Fewer teen girls in the United States are having sex, and more of those who do are using contraception, according to a new government survey. The study found that more than half of teen girls ages 15-19 have never had sex.

The survey, conducted by the Centers for Disease Control and Prevention, found that 56.7 percent of older teen girls had never had vaginal intercourse. That's an increase of 16 percent since 1995 and reflects a steady downward trend in teen sex.
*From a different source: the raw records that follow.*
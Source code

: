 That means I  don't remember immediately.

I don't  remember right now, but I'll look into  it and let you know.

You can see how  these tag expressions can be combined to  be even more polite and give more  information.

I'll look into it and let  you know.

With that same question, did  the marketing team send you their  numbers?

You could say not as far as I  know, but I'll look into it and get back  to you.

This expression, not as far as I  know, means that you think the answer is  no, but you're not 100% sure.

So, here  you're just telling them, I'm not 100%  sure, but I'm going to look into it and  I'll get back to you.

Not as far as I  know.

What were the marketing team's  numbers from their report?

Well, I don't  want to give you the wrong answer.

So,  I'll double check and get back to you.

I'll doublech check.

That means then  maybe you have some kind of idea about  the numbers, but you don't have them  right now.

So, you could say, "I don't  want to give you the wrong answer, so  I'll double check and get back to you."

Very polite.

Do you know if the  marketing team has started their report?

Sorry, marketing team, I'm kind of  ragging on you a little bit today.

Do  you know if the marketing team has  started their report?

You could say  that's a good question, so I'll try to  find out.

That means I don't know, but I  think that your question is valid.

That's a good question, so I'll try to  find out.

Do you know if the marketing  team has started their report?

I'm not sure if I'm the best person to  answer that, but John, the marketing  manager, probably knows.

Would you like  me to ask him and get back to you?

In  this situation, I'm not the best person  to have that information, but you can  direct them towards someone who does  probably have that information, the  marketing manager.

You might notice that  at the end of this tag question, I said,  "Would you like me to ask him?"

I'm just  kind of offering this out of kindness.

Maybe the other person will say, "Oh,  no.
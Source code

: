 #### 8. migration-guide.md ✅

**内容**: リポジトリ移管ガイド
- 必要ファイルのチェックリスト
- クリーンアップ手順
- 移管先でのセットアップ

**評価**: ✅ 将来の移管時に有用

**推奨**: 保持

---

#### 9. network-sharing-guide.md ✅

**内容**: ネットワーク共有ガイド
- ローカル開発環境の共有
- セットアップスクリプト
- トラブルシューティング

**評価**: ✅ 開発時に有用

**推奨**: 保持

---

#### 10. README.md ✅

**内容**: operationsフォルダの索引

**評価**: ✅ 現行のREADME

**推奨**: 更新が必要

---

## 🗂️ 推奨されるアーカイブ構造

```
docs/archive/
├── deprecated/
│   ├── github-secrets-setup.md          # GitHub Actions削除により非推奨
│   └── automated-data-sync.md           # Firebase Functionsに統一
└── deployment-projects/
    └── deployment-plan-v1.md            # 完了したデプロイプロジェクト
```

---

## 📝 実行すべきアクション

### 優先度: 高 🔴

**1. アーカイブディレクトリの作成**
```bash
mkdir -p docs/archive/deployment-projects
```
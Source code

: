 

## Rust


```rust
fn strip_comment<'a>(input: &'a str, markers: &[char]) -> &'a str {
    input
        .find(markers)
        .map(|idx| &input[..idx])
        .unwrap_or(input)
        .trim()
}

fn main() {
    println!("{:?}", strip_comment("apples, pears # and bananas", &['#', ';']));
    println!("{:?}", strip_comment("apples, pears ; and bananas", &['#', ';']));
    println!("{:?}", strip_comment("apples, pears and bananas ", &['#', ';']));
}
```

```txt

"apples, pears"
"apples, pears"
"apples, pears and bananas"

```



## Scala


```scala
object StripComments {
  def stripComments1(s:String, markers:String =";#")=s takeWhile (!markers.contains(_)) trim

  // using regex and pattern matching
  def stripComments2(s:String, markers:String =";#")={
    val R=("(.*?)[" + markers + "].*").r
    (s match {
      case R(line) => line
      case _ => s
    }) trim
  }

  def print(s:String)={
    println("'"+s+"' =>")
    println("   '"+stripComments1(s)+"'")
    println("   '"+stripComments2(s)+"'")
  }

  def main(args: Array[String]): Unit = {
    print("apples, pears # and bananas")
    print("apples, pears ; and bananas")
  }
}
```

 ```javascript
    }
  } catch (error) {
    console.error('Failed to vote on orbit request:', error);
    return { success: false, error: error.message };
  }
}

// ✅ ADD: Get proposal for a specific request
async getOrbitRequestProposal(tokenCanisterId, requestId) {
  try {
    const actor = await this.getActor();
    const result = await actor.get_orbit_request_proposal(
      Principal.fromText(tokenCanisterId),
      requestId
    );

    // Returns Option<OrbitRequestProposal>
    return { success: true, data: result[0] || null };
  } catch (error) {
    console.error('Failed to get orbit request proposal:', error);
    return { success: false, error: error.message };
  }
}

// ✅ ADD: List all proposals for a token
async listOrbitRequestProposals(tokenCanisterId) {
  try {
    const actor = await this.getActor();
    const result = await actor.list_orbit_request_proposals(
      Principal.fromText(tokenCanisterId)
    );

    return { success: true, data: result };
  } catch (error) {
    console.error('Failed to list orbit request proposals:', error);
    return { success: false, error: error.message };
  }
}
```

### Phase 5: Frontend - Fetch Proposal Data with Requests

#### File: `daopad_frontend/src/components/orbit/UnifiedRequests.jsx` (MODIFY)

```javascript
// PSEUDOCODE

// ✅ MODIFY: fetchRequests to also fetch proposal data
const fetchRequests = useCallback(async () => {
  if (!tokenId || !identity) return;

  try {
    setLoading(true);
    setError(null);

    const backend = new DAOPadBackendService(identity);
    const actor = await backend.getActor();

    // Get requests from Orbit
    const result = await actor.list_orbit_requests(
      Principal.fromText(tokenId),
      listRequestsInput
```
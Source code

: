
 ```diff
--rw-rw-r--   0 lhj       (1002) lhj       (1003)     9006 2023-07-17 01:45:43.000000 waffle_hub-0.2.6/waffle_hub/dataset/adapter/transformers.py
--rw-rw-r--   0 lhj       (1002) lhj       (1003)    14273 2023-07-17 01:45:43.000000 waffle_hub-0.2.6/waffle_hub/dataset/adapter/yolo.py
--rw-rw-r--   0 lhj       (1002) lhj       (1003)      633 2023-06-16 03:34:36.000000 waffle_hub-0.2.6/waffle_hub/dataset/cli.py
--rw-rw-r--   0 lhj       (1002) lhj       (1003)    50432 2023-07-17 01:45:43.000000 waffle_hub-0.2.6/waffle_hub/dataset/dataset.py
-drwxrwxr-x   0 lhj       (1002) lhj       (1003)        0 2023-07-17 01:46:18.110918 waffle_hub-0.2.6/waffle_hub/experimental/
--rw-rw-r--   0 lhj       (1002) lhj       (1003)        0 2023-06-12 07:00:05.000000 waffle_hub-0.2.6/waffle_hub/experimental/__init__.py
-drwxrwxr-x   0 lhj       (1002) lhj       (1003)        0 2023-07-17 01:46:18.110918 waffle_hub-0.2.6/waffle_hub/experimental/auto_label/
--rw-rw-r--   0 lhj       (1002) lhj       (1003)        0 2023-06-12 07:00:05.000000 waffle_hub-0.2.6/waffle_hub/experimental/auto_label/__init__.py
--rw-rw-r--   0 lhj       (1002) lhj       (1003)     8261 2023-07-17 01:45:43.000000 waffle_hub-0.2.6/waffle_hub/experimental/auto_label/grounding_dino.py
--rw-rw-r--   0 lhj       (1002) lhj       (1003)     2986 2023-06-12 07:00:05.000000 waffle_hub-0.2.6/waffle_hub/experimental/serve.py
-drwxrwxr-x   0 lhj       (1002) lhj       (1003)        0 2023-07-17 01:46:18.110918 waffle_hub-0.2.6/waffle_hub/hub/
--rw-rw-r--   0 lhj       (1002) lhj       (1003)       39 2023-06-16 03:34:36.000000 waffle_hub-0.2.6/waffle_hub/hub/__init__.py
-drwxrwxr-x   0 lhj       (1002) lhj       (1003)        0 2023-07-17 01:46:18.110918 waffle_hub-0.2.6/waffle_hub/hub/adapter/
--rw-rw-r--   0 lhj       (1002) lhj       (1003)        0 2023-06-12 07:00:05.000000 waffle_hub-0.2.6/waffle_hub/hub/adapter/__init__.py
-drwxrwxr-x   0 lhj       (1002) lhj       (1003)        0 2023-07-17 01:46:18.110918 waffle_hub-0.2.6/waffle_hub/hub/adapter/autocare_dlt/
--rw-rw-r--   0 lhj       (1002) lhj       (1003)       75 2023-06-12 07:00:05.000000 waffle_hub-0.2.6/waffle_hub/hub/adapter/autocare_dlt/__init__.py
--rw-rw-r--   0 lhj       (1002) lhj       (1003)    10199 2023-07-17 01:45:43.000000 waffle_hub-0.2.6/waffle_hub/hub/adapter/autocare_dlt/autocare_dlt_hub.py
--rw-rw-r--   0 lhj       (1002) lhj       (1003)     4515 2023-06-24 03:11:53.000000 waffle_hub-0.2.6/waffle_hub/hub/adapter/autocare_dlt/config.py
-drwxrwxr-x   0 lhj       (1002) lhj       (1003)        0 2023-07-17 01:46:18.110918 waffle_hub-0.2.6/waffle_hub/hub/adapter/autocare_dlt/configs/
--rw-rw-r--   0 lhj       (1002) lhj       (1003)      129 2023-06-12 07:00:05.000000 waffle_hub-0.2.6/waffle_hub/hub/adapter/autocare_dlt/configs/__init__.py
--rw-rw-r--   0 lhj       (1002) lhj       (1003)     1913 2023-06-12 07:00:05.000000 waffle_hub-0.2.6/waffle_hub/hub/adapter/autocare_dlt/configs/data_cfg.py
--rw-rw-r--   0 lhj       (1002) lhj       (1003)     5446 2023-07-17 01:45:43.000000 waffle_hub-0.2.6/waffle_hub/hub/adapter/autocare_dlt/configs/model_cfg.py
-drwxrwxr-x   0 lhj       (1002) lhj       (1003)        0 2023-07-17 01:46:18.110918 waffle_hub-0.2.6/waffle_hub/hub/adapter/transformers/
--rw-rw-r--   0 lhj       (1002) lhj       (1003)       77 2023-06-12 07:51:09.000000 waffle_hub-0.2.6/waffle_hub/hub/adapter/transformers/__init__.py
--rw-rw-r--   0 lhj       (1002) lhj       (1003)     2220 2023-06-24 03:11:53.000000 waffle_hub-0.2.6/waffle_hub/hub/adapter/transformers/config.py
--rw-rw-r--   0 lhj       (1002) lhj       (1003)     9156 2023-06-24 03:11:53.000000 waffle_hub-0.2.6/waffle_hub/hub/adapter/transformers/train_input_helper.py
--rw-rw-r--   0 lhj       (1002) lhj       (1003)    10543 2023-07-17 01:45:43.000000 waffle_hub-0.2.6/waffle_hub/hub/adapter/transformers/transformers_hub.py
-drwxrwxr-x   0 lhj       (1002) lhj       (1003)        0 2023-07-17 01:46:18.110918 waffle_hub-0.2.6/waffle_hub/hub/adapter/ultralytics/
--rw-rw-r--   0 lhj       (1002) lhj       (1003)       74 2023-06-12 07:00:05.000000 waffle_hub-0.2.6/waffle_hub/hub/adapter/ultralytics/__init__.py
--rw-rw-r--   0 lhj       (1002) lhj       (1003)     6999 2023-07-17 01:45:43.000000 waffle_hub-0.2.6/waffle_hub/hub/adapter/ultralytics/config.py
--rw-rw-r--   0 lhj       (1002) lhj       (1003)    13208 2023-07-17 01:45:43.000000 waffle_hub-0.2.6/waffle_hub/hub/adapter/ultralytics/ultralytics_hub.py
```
Of those teens who had had sex, 59.8 percent were using what CDC considers "highly effective" forms of contraception, an even larger increase of 26 percent.

The increase in sexual abstinence and increase in contraception use are both consistent with the declining rates of teen pregnancy in the U.S., which have dropped 44 percent since 1990. Still, U.S. teens have children more often than teenagers in other developed countries.

"In 2010, the U.S. teen birth rate declined to the lowest level in seven decades of reporting and reached record lows for teens of all racial/ethnic and age groups," the CDC team writes in the agency's weekly report on death and disease. "Declines since 1995 likely reflect significant increases in the proportion of female teens who were abstinent and, among sexually experienced female teens, increases in the proportion using highly effective contraception."